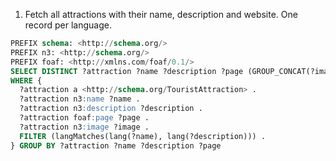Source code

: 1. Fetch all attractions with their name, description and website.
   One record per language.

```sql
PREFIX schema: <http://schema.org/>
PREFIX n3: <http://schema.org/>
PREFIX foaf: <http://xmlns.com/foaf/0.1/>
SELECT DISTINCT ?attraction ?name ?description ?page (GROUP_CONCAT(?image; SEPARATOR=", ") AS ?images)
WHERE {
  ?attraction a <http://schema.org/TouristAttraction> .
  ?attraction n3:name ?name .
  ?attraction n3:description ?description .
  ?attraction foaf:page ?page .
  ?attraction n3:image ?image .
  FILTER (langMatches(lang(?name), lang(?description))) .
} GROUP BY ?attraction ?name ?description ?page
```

┄┄┄┄┄┄┄┄┄┄┄┄┄┄┄┄┄┄┄┄

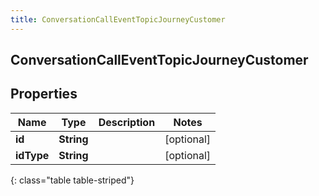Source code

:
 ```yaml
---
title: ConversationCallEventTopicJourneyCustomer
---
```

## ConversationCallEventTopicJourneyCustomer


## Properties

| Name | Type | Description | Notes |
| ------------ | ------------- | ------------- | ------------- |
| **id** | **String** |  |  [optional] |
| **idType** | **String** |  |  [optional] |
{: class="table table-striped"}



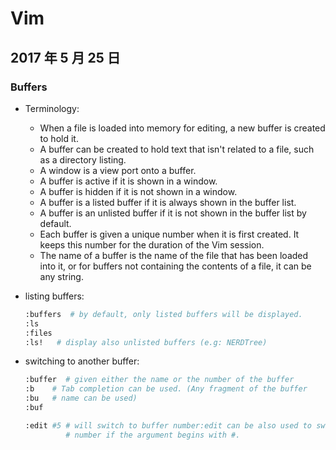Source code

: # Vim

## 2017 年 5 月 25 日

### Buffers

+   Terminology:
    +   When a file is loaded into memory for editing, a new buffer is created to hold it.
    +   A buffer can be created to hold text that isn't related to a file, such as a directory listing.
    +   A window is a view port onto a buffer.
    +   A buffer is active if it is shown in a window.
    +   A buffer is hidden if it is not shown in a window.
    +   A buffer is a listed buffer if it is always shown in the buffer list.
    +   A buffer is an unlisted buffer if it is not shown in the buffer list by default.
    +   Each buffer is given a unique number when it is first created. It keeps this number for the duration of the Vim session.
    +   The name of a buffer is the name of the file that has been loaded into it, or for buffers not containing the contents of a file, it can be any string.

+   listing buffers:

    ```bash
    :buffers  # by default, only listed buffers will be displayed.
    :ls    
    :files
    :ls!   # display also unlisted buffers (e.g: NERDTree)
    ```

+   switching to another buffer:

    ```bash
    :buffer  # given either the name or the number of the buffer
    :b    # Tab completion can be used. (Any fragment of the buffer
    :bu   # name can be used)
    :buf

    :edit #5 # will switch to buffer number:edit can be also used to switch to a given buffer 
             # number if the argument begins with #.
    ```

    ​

┄┄┄┄┄┄┄┄┄┄┄┄┄┄┄┄┄┄┄┄

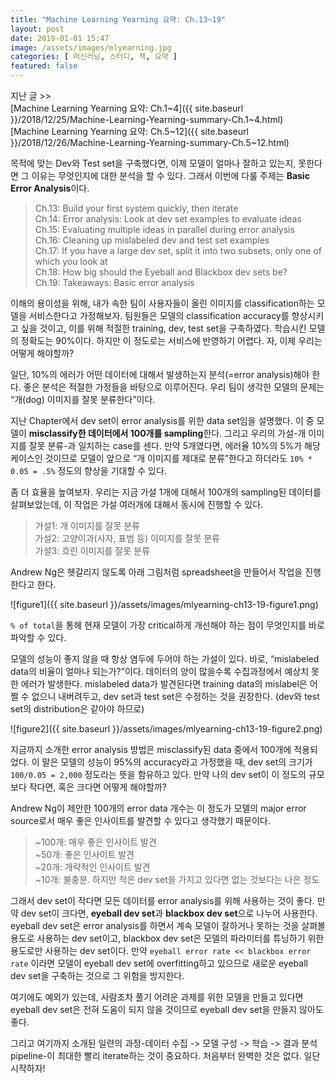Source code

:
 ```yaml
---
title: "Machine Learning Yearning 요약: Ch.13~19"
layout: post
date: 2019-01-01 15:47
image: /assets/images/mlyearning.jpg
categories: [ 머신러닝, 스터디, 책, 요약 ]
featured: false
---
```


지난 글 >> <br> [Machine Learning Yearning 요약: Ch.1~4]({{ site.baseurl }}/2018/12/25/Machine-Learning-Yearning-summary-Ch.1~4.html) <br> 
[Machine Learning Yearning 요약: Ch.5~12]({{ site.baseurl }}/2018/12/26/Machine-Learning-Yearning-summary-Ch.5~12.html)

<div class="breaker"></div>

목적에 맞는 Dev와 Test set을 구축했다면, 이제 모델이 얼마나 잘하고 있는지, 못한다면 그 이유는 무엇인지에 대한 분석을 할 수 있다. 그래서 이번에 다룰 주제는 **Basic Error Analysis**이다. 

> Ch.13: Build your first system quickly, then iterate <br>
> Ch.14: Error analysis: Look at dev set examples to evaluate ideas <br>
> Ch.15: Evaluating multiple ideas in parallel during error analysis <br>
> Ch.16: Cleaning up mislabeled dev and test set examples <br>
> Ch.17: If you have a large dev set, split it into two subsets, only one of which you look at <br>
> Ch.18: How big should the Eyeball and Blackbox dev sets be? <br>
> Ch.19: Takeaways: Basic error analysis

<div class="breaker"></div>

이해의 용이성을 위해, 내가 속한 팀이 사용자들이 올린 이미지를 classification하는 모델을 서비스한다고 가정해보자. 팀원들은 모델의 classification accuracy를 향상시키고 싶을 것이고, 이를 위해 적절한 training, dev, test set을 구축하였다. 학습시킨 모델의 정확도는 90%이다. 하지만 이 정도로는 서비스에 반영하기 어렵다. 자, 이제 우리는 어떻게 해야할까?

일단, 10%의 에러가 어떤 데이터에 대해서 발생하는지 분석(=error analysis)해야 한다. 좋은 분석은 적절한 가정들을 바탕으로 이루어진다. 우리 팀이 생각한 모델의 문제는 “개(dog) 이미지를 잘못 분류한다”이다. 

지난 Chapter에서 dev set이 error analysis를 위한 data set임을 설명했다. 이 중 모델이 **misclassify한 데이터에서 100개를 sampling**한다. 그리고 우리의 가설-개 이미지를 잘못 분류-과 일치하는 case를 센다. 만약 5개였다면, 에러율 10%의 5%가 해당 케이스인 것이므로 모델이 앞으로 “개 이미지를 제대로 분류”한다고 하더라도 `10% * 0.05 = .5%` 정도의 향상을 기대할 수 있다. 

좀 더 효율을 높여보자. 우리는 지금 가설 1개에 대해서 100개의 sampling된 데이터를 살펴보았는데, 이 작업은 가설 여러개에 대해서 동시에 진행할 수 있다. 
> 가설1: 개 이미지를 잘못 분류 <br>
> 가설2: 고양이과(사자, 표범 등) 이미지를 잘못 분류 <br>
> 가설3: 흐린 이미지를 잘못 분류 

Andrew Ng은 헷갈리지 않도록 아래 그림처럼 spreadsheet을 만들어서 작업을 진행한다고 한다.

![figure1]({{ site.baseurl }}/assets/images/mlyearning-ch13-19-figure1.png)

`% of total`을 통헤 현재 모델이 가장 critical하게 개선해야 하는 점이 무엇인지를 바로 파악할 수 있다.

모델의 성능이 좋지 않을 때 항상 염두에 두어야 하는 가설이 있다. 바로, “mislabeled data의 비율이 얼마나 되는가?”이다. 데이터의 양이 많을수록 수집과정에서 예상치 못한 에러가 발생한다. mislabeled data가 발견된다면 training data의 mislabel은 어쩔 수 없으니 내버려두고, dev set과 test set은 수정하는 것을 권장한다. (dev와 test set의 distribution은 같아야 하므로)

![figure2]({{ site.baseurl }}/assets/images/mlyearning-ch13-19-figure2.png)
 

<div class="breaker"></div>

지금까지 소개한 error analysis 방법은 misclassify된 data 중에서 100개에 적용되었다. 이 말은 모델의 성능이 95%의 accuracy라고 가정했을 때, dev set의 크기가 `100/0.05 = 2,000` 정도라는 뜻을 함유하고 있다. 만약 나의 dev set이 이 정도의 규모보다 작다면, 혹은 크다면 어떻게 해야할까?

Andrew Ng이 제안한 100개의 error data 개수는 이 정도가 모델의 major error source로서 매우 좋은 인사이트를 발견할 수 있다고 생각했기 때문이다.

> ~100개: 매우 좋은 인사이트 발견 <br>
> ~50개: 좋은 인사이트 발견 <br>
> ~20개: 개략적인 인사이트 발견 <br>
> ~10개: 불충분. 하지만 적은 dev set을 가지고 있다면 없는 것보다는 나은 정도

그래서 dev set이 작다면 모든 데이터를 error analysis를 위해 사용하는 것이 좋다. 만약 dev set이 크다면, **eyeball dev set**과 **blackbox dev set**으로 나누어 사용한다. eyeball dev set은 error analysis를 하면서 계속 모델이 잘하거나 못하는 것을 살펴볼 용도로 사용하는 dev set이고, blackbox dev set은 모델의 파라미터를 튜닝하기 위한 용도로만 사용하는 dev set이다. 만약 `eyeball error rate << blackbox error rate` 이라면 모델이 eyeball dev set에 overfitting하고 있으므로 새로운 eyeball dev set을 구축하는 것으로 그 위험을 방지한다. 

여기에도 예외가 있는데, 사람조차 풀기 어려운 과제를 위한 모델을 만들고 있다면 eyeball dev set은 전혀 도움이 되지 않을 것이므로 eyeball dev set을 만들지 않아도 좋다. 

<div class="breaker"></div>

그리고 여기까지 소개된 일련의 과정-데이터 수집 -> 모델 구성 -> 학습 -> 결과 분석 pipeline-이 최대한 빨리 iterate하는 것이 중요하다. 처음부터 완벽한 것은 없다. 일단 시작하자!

┄┄┄┄┄┄┄┄┄┄┄┄┄┄┄┄┄┄┄┄

Scan the data above, find each line with "used", and copy it.

ANSWER SECTION »
    :b    # Tab completion can be used. (Any fragment of the buffer
    :bu   # name can be used)
    :edit #5 # will switch to buffer number:edit can be also used to switch to a given buffer 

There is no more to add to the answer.